Como registrou o NYT, Trump não pagou imposto de renda em 2008. Ao apresentar seu IR para 2009, ele pôde “buscar um reembolso não apenas dos $ 13,3 milhões que pagou em 2007, mas também dos $ 56,9 milhões pagos em 2005 e 2006, quando ‘O Aprendiz’ gerou o que foi provavelmente a maior mordida de imposto de renda de sua vida.”
Foi esse reembolso que se tornou alvo de auditoria do IR, em curso desde 2011. O Times relatou que “a disputa pode se concentrar em uma única reclamação que salta da página da declaração de imposto de renda de Trump em 2009: uma declaração de mais de $ 700 milhões em prejuízos comerciais que ele não teve permissão de usar em anos anteriores. O cupom gigante de evasão fiscal permitiu que ele recebesse parte ou a totalidade de seu reembolso.”
Trump voltou a se dizer uma vítima do IR. O IR “não me trata bem”, alegou, dizendo ser tratado como o “Tea Party”, em referência a suposta perseguição da receita a grupos republicanos durante o governo Obama.
Da sua trincheira favorita, o Twitter, Trump reclamou das “más intenções” da Mídia Fake News sobre seu IR e alegou ter pago “muitos milhões de dólares em impostos”, mas que tinha “direito, como todo mundo, à depreciação e créditos fiscais”.
Asseverou ainda que, considerando os “ativos extraordinários” de que é proprietário, estaria “extremamente pouco alavancado – muito pouca dívida em comparação com o valor dos ativos”. E prometeu “demonstrações financeiras muito IMPRESSIONANTES”.
O NYT discorda e diz que Trump perdeu quase meio bilhão de dólares em ações e que enfrenta pagamentos de mais de US$ 300 milhões em empréstimos que vencerão nos próximos anos, enquanto que a principal fonte de receita que declarou anteriormente, “O Aprendiz”, minguou.
O deputado Bill Pascrell, presidente da Subcomissão de Supervisão de Procedimentos e Meios da Câmara, disse que as descobertas do Times “revelam um roubo absolutamente impressionante cometido por Trump antes e enquanto ele esteve no cargo”.

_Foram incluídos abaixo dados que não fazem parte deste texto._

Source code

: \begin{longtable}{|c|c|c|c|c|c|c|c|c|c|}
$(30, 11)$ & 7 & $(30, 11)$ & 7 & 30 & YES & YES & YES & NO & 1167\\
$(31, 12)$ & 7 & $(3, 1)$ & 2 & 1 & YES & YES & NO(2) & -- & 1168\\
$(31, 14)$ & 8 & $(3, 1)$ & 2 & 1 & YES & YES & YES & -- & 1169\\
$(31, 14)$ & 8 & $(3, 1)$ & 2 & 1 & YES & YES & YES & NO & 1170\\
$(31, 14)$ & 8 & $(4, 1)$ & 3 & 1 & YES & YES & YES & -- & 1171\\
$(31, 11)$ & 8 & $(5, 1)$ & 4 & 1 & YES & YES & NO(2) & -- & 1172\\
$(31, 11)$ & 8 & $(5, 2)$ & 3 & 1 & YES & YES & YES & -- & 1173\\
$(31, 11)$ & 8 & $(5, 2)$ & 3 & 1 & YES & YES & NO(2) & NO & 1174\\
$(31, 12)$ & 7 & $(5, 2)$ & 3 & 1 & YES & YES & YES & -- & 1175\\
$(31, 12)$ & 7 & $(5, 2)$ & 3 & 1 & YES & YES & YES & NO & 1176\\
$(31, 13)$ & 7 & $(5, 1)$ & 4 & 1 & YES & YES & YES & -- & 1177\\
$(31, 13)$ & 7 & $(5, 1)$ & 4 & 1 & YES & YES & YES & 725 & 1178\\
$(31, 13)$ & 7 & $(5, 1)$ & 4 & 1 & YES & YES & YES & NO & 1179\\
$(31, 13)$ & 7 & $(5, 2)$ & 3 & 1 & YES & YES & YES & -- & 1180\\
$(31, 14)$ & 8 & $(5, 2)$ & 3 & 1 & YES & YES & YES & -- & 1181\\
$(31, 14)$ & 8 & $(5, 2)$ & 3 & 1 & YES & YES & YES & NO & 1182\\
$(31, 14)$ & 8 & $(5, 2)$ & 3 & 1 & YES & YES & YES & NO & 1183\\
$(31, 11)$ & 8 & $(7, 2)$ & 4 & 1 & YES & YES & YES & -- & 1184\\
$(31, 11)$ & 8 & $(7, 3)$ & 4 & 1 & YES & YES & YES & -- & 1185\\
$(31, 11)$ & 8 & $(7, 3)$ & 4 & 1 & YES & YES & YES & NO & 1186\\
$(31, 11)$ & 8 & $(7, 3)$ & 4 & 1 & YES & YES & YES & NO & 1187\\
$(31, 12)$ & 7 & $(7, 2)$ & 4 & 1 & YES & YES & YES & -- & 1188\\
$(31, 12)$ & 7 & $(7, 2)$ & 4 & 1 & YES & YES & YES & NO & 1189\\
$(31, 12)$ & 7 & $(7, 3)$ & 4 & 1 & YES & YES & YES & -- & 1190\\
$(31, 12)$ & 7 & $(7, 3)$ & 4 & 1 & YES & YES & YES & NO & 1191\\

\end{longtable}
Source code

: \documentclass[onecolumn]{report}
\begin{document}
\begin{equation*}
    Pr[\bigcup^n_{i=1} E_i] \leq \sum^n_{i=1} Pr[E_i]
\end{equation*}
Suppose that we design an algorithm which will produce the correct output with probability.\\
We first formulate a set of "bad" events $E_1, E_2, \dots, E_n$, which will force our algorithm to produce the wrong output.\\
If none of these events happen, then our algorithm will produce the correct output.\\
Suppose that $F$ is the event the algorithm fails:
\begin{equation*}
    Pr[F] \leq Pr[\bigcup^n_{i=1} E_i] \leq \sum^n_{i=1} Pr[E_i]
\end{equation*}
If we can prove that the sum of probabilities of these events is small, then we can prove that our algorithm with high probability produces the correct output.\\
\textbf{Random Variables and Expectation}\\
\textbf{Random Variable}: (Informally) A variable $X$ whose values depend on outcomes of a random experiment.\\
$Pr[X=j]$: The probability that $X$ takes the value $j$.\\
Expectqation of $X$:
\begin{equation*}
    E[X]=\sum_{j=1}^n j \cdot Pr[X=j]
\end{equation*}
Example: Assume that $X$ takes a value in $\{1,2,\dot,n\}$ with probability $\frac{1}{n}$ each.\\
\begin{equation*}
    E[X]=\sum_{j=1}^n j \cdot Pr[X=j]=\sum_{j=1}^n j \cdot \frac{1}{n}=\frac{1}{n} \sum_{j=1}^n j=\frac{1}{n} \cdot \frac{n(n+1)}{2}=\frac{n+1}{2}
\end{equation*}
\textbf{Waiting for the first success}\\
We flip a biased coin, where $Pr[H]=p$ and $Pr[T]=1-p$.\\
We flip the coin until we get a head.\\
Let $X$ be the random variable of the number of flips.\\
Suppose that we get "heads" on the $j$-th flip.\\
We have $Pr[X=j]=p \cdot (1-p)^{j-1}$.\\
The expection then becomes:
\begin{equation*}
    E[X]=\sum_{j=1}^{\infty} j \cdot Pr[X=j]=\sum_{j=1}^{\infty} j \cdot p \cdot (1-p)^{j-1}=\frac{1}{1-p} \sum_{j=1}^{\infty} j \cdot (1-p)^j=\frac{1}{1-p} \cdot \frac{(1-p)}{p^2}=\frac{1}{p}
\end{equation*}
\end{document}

Ele também exigiu que “Trump libere suas declarações de impostos “como é uma prática de longa data e é exigido por lei ao Congresso, em vez de se exibir e atacar a mídia”.
“Trump sabia de algo que não sabíamos quando ele começou a se opor à transferência pacífica de poder”, registrou o ex-inspetor-geral do Departamento de Justiça, Michael Bromwich. “Se ele perder a eleição, enfrentará processos federais e estaduais por fraude bancária, fraude fiscal, fraude eletrônica e fraude postal, assim como toda sua família”.